Endothelin-1 is a potent mediator of
sepsis-induced
pulmonary hypertension (PH). The pulmonary vascular effects of selective blockade of
endothelin receptor subtype A (ETAR) during
endotoxemia remain unknown. We hypothesized that selective ETAR antagonism attenuates
endotoxin-induced PH and improves pulmonary artery (PA) vasoreactivity. Adult male Sprague-Dawley rats (250-450 g) received
lipopolysaccharide (LPS; Salmonella typhimurium; 20 mg/kg intraperitoneally) or vehicle 6 hours before hemodynamic assessment and tissue harvest.
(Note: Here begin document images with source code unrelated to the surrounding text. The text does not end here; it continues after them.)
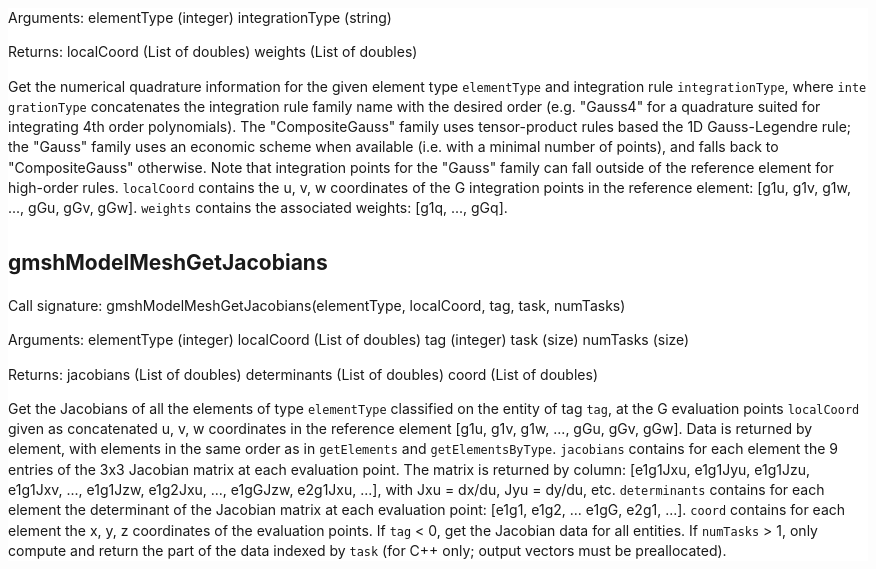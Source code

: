 Arguments:
elementType (integer)
integrationType (string)

Returns:
localCoord (List of doubles)
weights (List of doubles)

Get the numerical quadrature information for the given element type
`elementType` and integration rule `integrationType`, where
`integrationType` concatenates the integration rule family name with the
desired order (e.g. "Gauss4" for a quadrature suited for integrating 4th
order polynomials). The "CompositeGauss" family uses tensor-product rules
based the 1D Gauss-Legendre rule; the "Gauss" family uses an economic
scheme when available (i.e. with a minimal number of points), and falls
back to "CompositeGauss" otherwise. Note that integration points for the
"Gauss" family can fall outside of the reference element for high-order
rules. `localCoord` contains the u, v, w coordinates of the G integration
points in the reference element: [g1u, g1v, g1w, ..., gGu, gGv, gGw].
`weights` contains the associated weights: [g1q, ..., gGq].

## gmshModelMeshGetJacobians
[taggmshModelMeshGetJacobians]: # (gmshModelMeshGetJacobians)

Call signature:
gmshModelMeshGetJacobians(elementType, localCoord, tag, task, numTasks)

Arguments:
elementType (integer)
localCoord (List of doubles)
tag (integer)
task (size)
numTasks (size)

Returns:
jacobians (List of doubles)
determinants (List of doubles)
coord (List of doubles)

Get the Jacobians of all the elements of type `elementType` classified on
the entity of tag `tag`, at the G evaluation points `localCoord` given as
concatenated u, v, w coordinates in the reference element [g1u, g1v, g1w,
..., gGu, gGv, gGw]. Data is returned by element, with elements in the same
order as in `getElements` and `getElementsByType`. `jacobians` contains for
each element the 9 entries of the 3x3 Jacobian matrix at each evaluation
point. The matrix is returned by column: [e1g1Jxu, e1g1Jyu, e1g1Jzu,
e1g1Jxv, ..., e1g1Jzw, e1g2Jxu, ..., e1gGJzw, e2g1Jxu, ...], with Jxu =
dx/du, Jyu = dy/du, etc. `determinants` contains for each element the
determinant of the Jacobian matrix at each evaluation point: [e1g1, e1g2,
... e1gG, e2g1, ...]. `coord` contains for each element the x, y, z
coordinates of the evaluation points. If `tag` < 0, get the Jacobian data
for all entities. If `numTasks` > 1, only compute and return the part of
the data indexed by `task` (for C++ only; output vectors must be
preallocated).


[comment]: # (Gmshapi help. WARNING: AUTOGENERATED CODE. DO NOT MODIFY. Any changes made here may be overwritten without notice.)
[version]: # (0.6)
[tagGmshapi]: # (Gmshapi)
[showsubtopics]: # (subtopics)
[taggmshInitialize]: # (gmshInitialize)
[taggmshIsInitialized]: # (gmshIsInitialized)
[taggmshFinalize]: # (gmshFinalize)
[taggmshOpen]: # (gmshOpen)
[taggmshMerge]: # (gmshMerge)
[taggmshWrite]: # (gmshWrite)
[taggmshClear]: # (gmshClear)
[taggmshOptionSetNumber]: # (gmshOptionSetNumber)
[taggmshOptionGetNumber]: # (gmshOptionGetNumber)
[taggmshOptionSetString]: # (gmshOptionSetString)
[taggmshOptionGetString]: # (gmshOptionGetString)
[taggmshOptionSetColor]: # (gmshOptionSetColor)
[taggmshOptionGetColor]: # (gmshOptionGetColor)
[taggmshOptionRestoreDefaults]: # (gmshOptionRestoreDefaults)
[taggmshModelAdd]: # (gmshModelAdd)
[taggmshModelRemove]: # (gmshModelRemove)
[taggmshModelList]: # (gmshModelList)
[taggmshModelGetCurrent]: # (gmshModelGetCurrent)
[taggmshModelSetCurrent]: # (gmshModelSetCurrent)
[taggmshModelGetFileName]: # (gmshModelGetFileName)
[taggmshModelSetFileName]: # (gmshModelSetFileName)
[taggmshModelGetEntities]: # (gmshModelGetEntities)
[taggmshModelSetEntityName]: # (gmshModelSetEntityName)
[taggmshModelGetEntityName]: # (gmshModelGetEntityName)
[taggmshModelRemoveEntityName]: # (gmshModelRemoveEntityName)
[taggmshModelGetPhysicalGroups]: # (gmshModelGetPhysicalGroups)
[taggmshModelGetEntitiesForPhysicalGroup]: # (gmshModelGetEntitiesForPhysicalGroup)
[taggmshModelGetEntitiesForPhysicalName]: # (gmshModelGetEntitiesForPhysicalName)
[taggmshModelGetPhysicalGroupsForEntity]: # (gmshModelGetPhysicalGroupsForEntity)
[taggmshModelAddPhysicalGroup]: # (gmshModelAddPhysicalGroup)
[taggmshModelRemovePhysicalGroups]: # (gmshModelRemovePhysicalGroups)
[taggmshModelSetPhysicalName]: # (gmshModelSetPhysicalName)
[taggmshModelGetPhysicalName]: # (gmshModelGetPhysicalName)
[taggmshModelRemovePhysicalName]: # (gmshModelRemovePhysicalName)
[taggmshModelSetTag]: # (gmshModelSetTag)
[taggmshModelGetBoundary]: # (gmshModelGetBoundary)
[taggmshModelGetAdjacencies]: # (gmshModelGetAdjacencies)
[taggmshModelGetEntitiesInBoundingBox]: # (gmshModelGetEntitiesInBoundingBox)
[taggmshModelGetBoundingBox]: # (gmshModelGetBoundingBox)
[taggmshModelGetDimension]: # (gmshModelGetDimension)
[taggmshModelAddDiscreteEntity]: # (gmshModelAddDiscreteEntity)
[taggmshModelRemoveEntities]: # (gmshModelRemoveEntities)
[taggmshModelGetType]: # (gmshModelGetType)
[taggmshModelGetParent]: # (gmshModelGetParent)
[taggmshModelGetNumberOfPartitions]: # (gmshModelGetNumberOfPartitions)
[taggmshModelGetPartitions]: # (gmshModelGetPartitions)
[taggmshModelGetValue]: # (gmshModelGetValue)
[taggmshModelGetDerivative]: # (gmshModelGetDerivative)
[taggmshModelGetSecondDerivative]: # (gmshModelGetSecondDerivative)
[taggmshModelGetCurvature]: # (gmshModelGetCurvature)
[taggmshModelGetPrincipalCurvatures]: # (gmshModelGetPrincipalCurvatures)
[taggmshModelGetNormal]: # (gmshModelGetNormal)
[taggmshModelGetParametrization]: # (gmshModelGetParametrization)
[taggmshModelGetParametrizationBounds]: # (gmshModelGetParametrizationBounds)
[taggmshModelIsInside]: # (gmshModelIsInside)
[taggmshModelGetClosestPoint]: # (gmshModelGetClosestPoint)
[taggmshModelReparametrizeOnSurface]: # (gmshModelReparametrizeOnSurface)
[taggmshModelSetVisibility]: # (gmshModelSetVisibility)
[taggmshModelGetVisibility]: # (gmshModelGetVisibility)
[taggmshModelSetVisibilityPerWindow]: # (gmshModelSetVisibilityPerWindow)
[taggmshModelSetColor]: # (gmshModelSetColor)
[taggmshModelGetColor]: # (gmshModelGetColor)
[taggmshModelSetCoordinates]: # (gmshModelSetCoordinates)
[taggmshModelSetAttribute]: # (gmshModelSetAttribute)
[taggmshModelGetAttribute]: # (gmshModelGetAttribute)
[taggmshModelGetAttributeNames]: # (gmshModelGetAttributeNames)
[taggmshModelRemoveAttribute]: # (gmshModelRemoveAttribute)
[taggmshModelMeshGenerate]: # (gmshModelMeshGenerate)
[taggmshModelMeshPartition]: # (gmshModelMeshPartition)
[taggmshModelMeshUnpartition]: # (gmshModelMeshUnpartition)
[taggmshModelMeshOptimize]: # (gmshModelMeshOptimize)
[taggmshModelMeshRecombine]: # (gmshModelMeshRecombine)
[taggmshModelMeshRefine]: # (gmshModelMeshRefine)
[taggmshModelMeshSetOrder]: # (gmshModelMeshSetOrder)
[taggmshModelMeshGetLastEntityError]: # (gmshModelMeshGetLastEntityError)
[taggmshModelMeshGetLastNodeError]: # (gmshModelMeshGetLastNodeError)
[taggmshModelMeshClear]: # (gmshModelMeshClear)
[taggmshModelMeshRemoveElements]: # (gmshModelMeshRemoveElements)
[taggmshModelMeshReverse]: # (gmshModelMeshReverse)
[taggmshModelMeshReverseElements]: # (gmshModelMeshReverseElements)
[taggmshModelMeshAffineTransform]: # (gmshModelMeshAffineTransform)
[taggmshModelMeshGetNodes]: # (gmshModelMeshGetNodes)
[taggmshModelMeshGetNodesByElementType]: # (gmshModelMeshGetNodesByElementType)
[taggmshModelMeshGetNode]: # (gmshModelMeshGetNode)
[taggmshModelMeshSetNode]: # (gmshModelMeshSetNode)
[taggmshModelMeshRebuildNodeCache]: # (gmshModelMeshRebuildNodeCache)
[taggmshModelMeshRebuildElementCache]: # (gmshModelMeshRebuildElementCache)
[taggmshModelMeshGetNodesForPhysicalGroup]: # (gmshModelMeshGetNodesForPhysicalGroup)
[taggmshModelMeshGetMaxNodeTag]: # (gmshModelMeshGetMaxNodeTag)
[taggmshModelMeshAddNodes]: # (gmshModelMeshAddNodes)
[taggmshModelMeshReclassifyNodes]: # (gmshModelMeshReclassifyNodes)
[taggmshModelMeshRelocateNodes]: # (gmshModelMeshRelocateNodes)
[taggmshModelMeshGetElements]: # (gmshModelMeshGetElements)
[taggmshModelMeshGetElement]: # (gmshModelMeshGetElement)
[taggmshModelMeshGetElementByCoordinates]: # (gmshModelMeshGetElementByCoordinates)
[taggmshModelMeshGetElementsByCoordinates]: # (gmshModelMeshGetElementsByCoordinates)
[taggmshModelMeshGetLocalCoordinatesInElement]: # (gmshModelMeshGetLocalCoordinatesInElement)
[taggmshModelMeshGetElementTypes]: # (gmshModelMeshGetElementTypes)
[taggmshModelMeshGetElementType]: # (gmshModelMeshGetElementType)
[taggmshModelMeshGetElementProperties]: # (gmshModelMeshGetElementProperties)
[taggmshModelMeshGetElementsByType]: # (gmshModelMeshGetElementsByType)
[taggmshModelMeshGetMaxElementTag]: # (gmshModelMeshGetMaxElementTag)
[taggmshModelMeshPreallocateElementsByType]: # (gmshModelMeshPreallocateElementsByType)
[taggmshModelMeshGetElementQualities]: # (gmshModelMeshGetElementQualities)
[taggmshModelMeshAddElements]: # (gmshModelMeshAddElements)
[taggmshModelMeshAddElementsByType]: # (gmshModelMeshAddElementsByType)
[taggmshModelMeshGetIntegrationPoints]: # (gmshModelMeshGetIntegrationPoints)
[taggmshModelMeshPreallocateJacobians]: # (gmshModelMeshPreallocateJacobians)
[taggmshModelMeshGetJacobian]: # (gmshModelMeshGetJacobian)
[taggmshModelMeshGetBasisFunctions]: # (gmshModelMeshGetBasisFunctions)
[taggmshModelMeshGetBasisFunctionsOrientation]: # (gmshModelMeshGetBasisFunctionsOrientation)
[taggmshModelMeshGetBasisFunctionsOrientationForElement]: # (gmshModelMeshGetBasisFunctionsOrientationForElement)
[taggmshModelMeshGetNumberOfOrientations]: # (gmshModelMeshGetNumberOfOrientations)
[taggmshModelMeshPreallocateBasisFunctionsOrientation]: # (gmshModelMeshPreallocateBasisFunctionsOrientation)
[taggmshModelMeshGetEdges]: # (gmshModelMeshGetEdges)
[taggmshModelMeshGetFaces]: # (gmshModelMeshGetFaces)
[taggmshModelMeshCreateEdges]: # (gmshModelMeshCreateEdges)
[taggmshModelMeshCreateFaces]: # (gmshModelMeshCreateFaces)
[taggmshModelMeshGetAllEdges]: # (gmshModelMeshGetAllEdges)
[taggmshModelMeshGetAllFaces]: # (gmshModelMeshGetAllFaces)
[taggmshModelMeshAddEdges]: # (gmshModelMeshAddEdges)
[taggmshModelMeshAddFaces]: # (gmshModelMeshAddFaces)
[taggmshModelMeshGetKeys]: # (gmshModelMeshGetKeys)
[taggmshModelMeshGetKeysForElement]: # (gmshModelMeshGetKeysForElement)
[taggmshModelMeshGetNumberOfKeys]: # (gmshModelMeshGetNumberOfKeys)
[taggmshModelMeshGetKeysInformation]: # (gmshModelMeshGetKeysInformation)
[taggmshModelMeshGetBarycenters]: # (gmshModelMeshGetBarycenters)
[taggmshModelMeshPreallocateBarycenters]: # (gmshModelMeshPreallocateBarycenters)
[taggmshModelMeshGetElementEdgeNodes]: # (gmshModelMeshGetElementEdgeNodes)
[taggmshModelMeshGetElementFaceNodes]: # (gmshModelMeshGetElementFaceNodes)
[taggmshModelMeshGetGhostElements]: # (gmshModelMeshGetGhostElements)
[taggmshModelMeshSetSize]: # (gmshModelMeshSetSize)
[taggmshModelMeshGetSizes]: # (gmshModelMeshGetSizes)
[taggmshModelMeshSetSizeAtParametricPoints]: # (gmshModelMeshSetSizeAtParametricPoints)
[taggmshModelMeshRemoveSizeCallback]: # (gmshModelMeshRemoveSizeCallback)
[taggmshModelMeshSetTransfiniteCurve]: # (gmshModelMeshSetTransfiniteCurve)
[taggmshModelMeshSetTransfiniteSurface]: # (gmshModelMeshSetTransfiniteSurface)
[taggmshModelMeshSetTransfiniteVolume]: # (gmshModelMeshSetTransfiniteVolume)
[taggmshModelMeshSetTransfiniteAutomatic]: # (gmshModelMeshSetTransfiniteAutomatic)
[taggmshModelMeshSetRecombine]: # (gmshModelMeshSetRecombine)
[taggmshModelMeshSetSmoothing]: # (gmshModelMeshSetSmoothing)
[taggmshModelMeshSetReverse]: # (gmshModelMeshSetReverse)
[taggmshModelMeshSetAlgorithm]: # (gmshModelMeshSetAlgorithm)
[taggmshModelMeshSetSizeFromBoundary]: # (gmshModelMeshSetSizeFromBoundary)
[taggmshModelMeshSetCompound]: # (gmshModelMeshSetCompound)
[taggmshModelMeshSetOutwardOrientation]: # (gmshModelMeshSetOutwardOrientation)
[taggmshModelMeshRemoveConstraints]: # (gmshModelMeshRemoveConstraints)
[taggmshModelMeshEmbed]: # (gmshModelMeshEmbed)
[taggmshModelMeshRemoveEmbedded]: # (gmshModelMeshRemoveEmbedded)
[taggmshModelMeshGetEmbedded]: # (gmshModelMeshGetEmbedded)
[taggmshModelMeshReorderElements]: # (gmshModelMeshReorderElements)
[taggmshModelMeshComputeRenumbering]: # (gmshModelMeshComputeRenumbering)
[taggmshModelMeshRenumberNodes]: # (gmshModelMeshRenumberNodes)
[taggmshModelMeshRenumberElements]: # (gmshModelMeshRenumberElements)
[taggmshModelMeshSetPeriodic]: # (gmshModelMeshSetPeriodic)
[taggmshModelMeshGetPeriodic]: # (gmshModelMeshGetPeriodic)
[taggmshModelMeshGetPeriodicNodes]: # (gmshModelMeshGetPeriodicNodes)
[taggmshModelMeshGetPeriodicKeys]: # (gmshModelMeshGetPeriodicKeys)
[taggmshModelMeshImportStl]: # (gmshModelMeshImportStl)
[taggmshModelMeshGetDuplicateNodes]: # (gmshModelMeshGetDuplicateNodes)
[taggmshModelMeshRemoveDuplicateNodes]: # (gmshModelMeshRemoveDuplicateNodes)
[taggmshModelMeshRemoveDuplicateElements]: # (gmshModelMeshRemoveDuplicateElements)
[taggmshModelMeshSplitQuadrangles]: # (gmshModelMeshSplitQuadrangles)
[taggmshModelMeshSetVisibility]: # (gmshModelMeshSetVisibility)
[taggmshModelMeshGetVisibility]: # (gmshModelMeshGetVisibility)
[taggmshModelMeshClassifySurfaces]: # (gmshModelMeshClassifySurfaces)
[taggmshModelMeshCreateGeometry]: # (gmshModelMeshCreateGeometry)
[taggmshModelMeshCreateTopology]: # (gmshModelMeshCreateTopology)
[taggmshModelMeshAddHomologyRequest]: # (gmshModelMeshAddHomologyRequest)
[taggmshModelMeshClearHomologyRequests]: # (gmshModelMeshClearHomologyRequests)
[taggmshModelMeshComputeHomology]: # (gmshModelMeshComputeHomology)
[taggmshModelMeshComputeCrossField]: # (gmshModelMeshComputeCrossField)
[taggmshModelMeshTriangulate]: # (gmshModelMeshTriangulate)
[taggmshModelMeshTetrahedralize]: # (gmshModelMeshTetrahedralize)
[taggmshModelMeshFieldAdd]: # (gmshModelMeshFieldAdd)
[taggmshModelMeshFieldRemove]: # (gmshModelMeshFieldRemove)
[taggmshModelMeshFieldList]: # (gmshModelMeshFieldList)
[taggmshModelMeshFieldGetType]: # (gmshModelMeshFieldGetType)
[taggmshModelMeshFieldSetNumber]: # (gmshModelMeshFieldSetNumber)
[taggmshModelMeshFieldGetNumber]: # (gmshModelMeshFieldGetNumber)
[taggmshModelMeshFieldSetString]: # (gmshModelMeshFieldSetString)
[taggmshModelMeshFieldGetString]: # (gmshModelMeshFieldGetString)
[taggmshModelMeshFieldSetNumbers]: # (gmshModelMeshFieldSetNumbers)
[taggmshModelMeshFieldGetNumbers]: # (gmshModelMeshFieldGetNumbers)
[taggmshModelMeshFieldSetAsBackgroundMesh]: # (gmshModelMeshFieldSetAsBackgroundMesh)
[taggmshModelMeshFieldSetAsBoundaryLayer]: # (gmshModelMeshFieldSetAsBoundaryLayer)
[taggmshModelGeoAddPoint]: # (gmshModelGeoAddPoint)
[taggmshModelGeoAddLine]: # (gmshModelGeoAddLine)
[taggmshModelGeoAddCircleArc]: # (gmshModelGeoAddCircleArc)
[taggmshModelGeoAddEllipseArc]: # (gmshModelGeoAddEllipseArc)
[taggmshModelGeoAddSpline]: # (gmshModelGeoAddSpline)
[taggmshModelGeoAddBSpline]: # (gmshModelGeoAddBSpline)
[taggmshModelGeoAddBezier]: # (gmshModelGeoAddBezier)
[taggmshModelGeoAddPolyline]: # (gmshModelGeoAddPolyline)
[taggmshModelGeoAddCompoundSpline]: # (gmshModelGeoAddCompoundSpline)
[taggmshModelGeoAddCompoundBSpline]: # (gmshModelGeoAddCompoundBSpline)
[taggmshModelGeoAddCurveLoop]: # (gmshModelGeoAddCurveLoop)
[taggmshModelGeoAddCurveLoops]: # (gmshModelGeoAddCurveLoops)
[taggmshModelGeoAddPlaneSurface]: # (gmshModelGeoAddPlaneSurface)
[taggmshModelGeoAddSurfaceFilling]: # (gmshModelGeoAddSurfaceFilling)
[taggmshModelGeoAddSurfaceLoop]: # (gmshModelGeoAddSurfaceLoop)
[taggmshModelGeoAddVolume]: # (gmshModelGeoAddVolume)
[taggmshModelGeoAddGeometry]: # (gmshModelGeoAddGeometry)
[taggmshModelGeoAddPointOnGeometry]: # (gmshModelGeoAddPointOnGeometry)
[taggmshModelGeoExtrude]: # (gmshModelGeoExtrude)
The selective ETAR antagonist
sitaxsentan (10 or 20 mg/kg) or vehicle was injected intravenously 3 hours after receipt of LPS. Right ventricular systolic pressure, mean arterial pressure (MAP), cardiac output (CO), oxygenation (P/F ratio), and serum
bicarbonate were measured. Bronchoalveolar lavage (BAL) cell differential and
lung wet-to-dry ratios were obtained. Endothelium-dependent and endothelium-independent vasorelaxations were determined in isolated PA rings. PA
interleukin (IL)-1β,
IL-6,
tumor necrosis factor α (TNF-α), and
inducible nitric oxide synthase (iNOS)
messenger RNA (
mRNA) were measured. LPS caused PH, decreased MAP, CO, and serum
bicarbonate, and increased PA IL-1β,
IL-6, TNF-α, and iNOS
mRNA.
Sitaxsentan attenuated
sepsis-induced PH and increased MAP. The P/F ratio, CO, serum
bicarbonate, and BAL neutrophilia were not affected by
sitaxsentan. In isolated PA rings, while not affecting
phenylephrine-induced vasocontraction or endothelium-dependent relaxation,
sitaxsentan dose-dependently attenuated LPS-induced alterations in endothelium-independent relaxation. PA
cytokine mRNA levels were not significantly attenuated by ETAR blockade. We conclude that ETAR blockade attenuates
endotoxin-induced alterations in systemic and PA pressures without negatively affecting oxygenation. This protective effect appears to be mediated not by attenuation of
sepsis-induced cardiac dysfunction,
acidosis, or alveolar
inflammation but rather by improved endothelium-independent vasorelaxation.